A splendid deep wide sill with no wooden overlay, just the plastered stone, nice and chilly: the perfect place for a bowl. Even a few actually, a few bowls in fact. The sill's that big it can accommodate three sizeable bowls very well without appearing the least bit encumbered. It's quite pleasant, then, to unpack the pannier bags and arrange everything intently in the bowls upon the sill. Aubergine, squash, asparagus and small vine tomatoes look terribly swish together and it's no surprise at all that anyone would experience a sudden urge at any time during the day to sit down at once and attempt with a palette and brush to convey the exotic patina of such an irrepressible gathering of illustrious vegetables, there on the nice cool windowsill.

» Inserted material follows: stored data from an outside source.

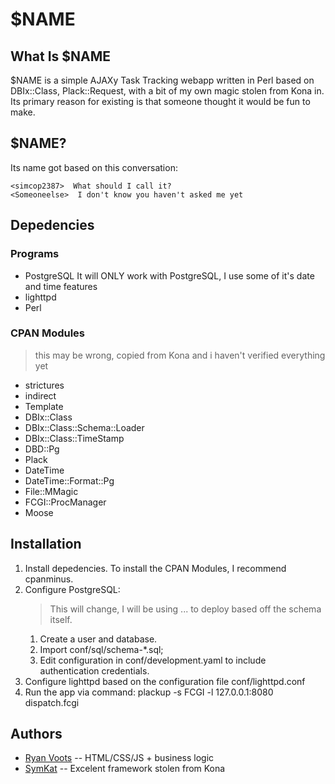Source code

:$NAME
=====

What Is $NAME
-------------

$NAME is a simple AJAXy Task Tracking webapp written in Perl based on
DBIx::Class, Plack::Request, with a bit of my own magic stolen from Kona
in.  Its primary reason for existing is that someone thought it would be fun to make.

$NAME?
----------

Its name got based on this conversation:

    <simcop2387>  What should I call it?
    <Someoneelse>  I don't know you haven't asked me yet

Depedencies
-------------

### Programs
* PostgreSQL
    It will ONLY work with PostgreSQL, I use some of it's date and time features
* lighttpd
* Perl

### CPAN Modules
> this may be wrong, copied from Kona and i haven't verified everything yet
* strictures
* indirect
* Template
* DBIx::Class
* DBIx::Class::Schema::Loader
* DBIx::Class::TimeStamp
* DBD::Pg
* Plack
* DateTime
* DateTime::Format::Pg
* File::MMagic
* FCGI::ProcManager
* Moose

Installation
--------------

1. Install depedencies.  To install the CPAN Modules, I recommend cpanminus.
1. Configure PostgreSQL:
    > This  will change, I will be using ... to deploy based off the schema itself.
    1. Create a user and database.
    1. Import conf/sql/schema-*.sql;
    1. Edit configuration in conf/development.yaml to include authentication credentials.
1. Configure lighttpd based on the configuration file conf/lighttpd.conf
1. Run the app via command: plackup -s FCGI -l 127.0.0.1:8080 dispatch.fcgi

Authors
---------
* [Ryan Voots](http://www.simcop2387.info/) -- HTML/CSS/JS + business logic
* [SymKat](http://symkat.com/) -- Excelent framework stolen from Kona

Pears don't mix well. Pears should always be small and organised nose to tail in a bowl of their very own and perhaps very occasionally introduced to a stem of the freshest red currants, which ought not to be hoisted like a mantle across the freckled belly of the topmost pear, but strewn a little further down so that some of the scarlet berries loll and bask between the slowly shifting gaps.

Bananas and oatcakes are by the way a very satisfactory substitute for those mornings when the time for porridge has quite suddenly passed. If a neighbour has been overheard or the towels folded the day's too far in and porridge, at this point, will feel vertical and oppressive, like a gloomy repast from the underworld. As such, in all likelihood, a submerged stump of resentment will begin to perk up right at the first mouthful and will very likely preside dumbly over the entire day. Until, finally, at around four o'clock, it becomes unfairly but inevitably linked to someone close by, to a particular facet of their behaviour in fact, a perpetually irksome facet that can be readily isolated and enlarged and thereupon pinpointed as the prime cause of this most foreboding sense of resentment, which has been on the rise, inexplicably, all day, since that first mouthful of porridge.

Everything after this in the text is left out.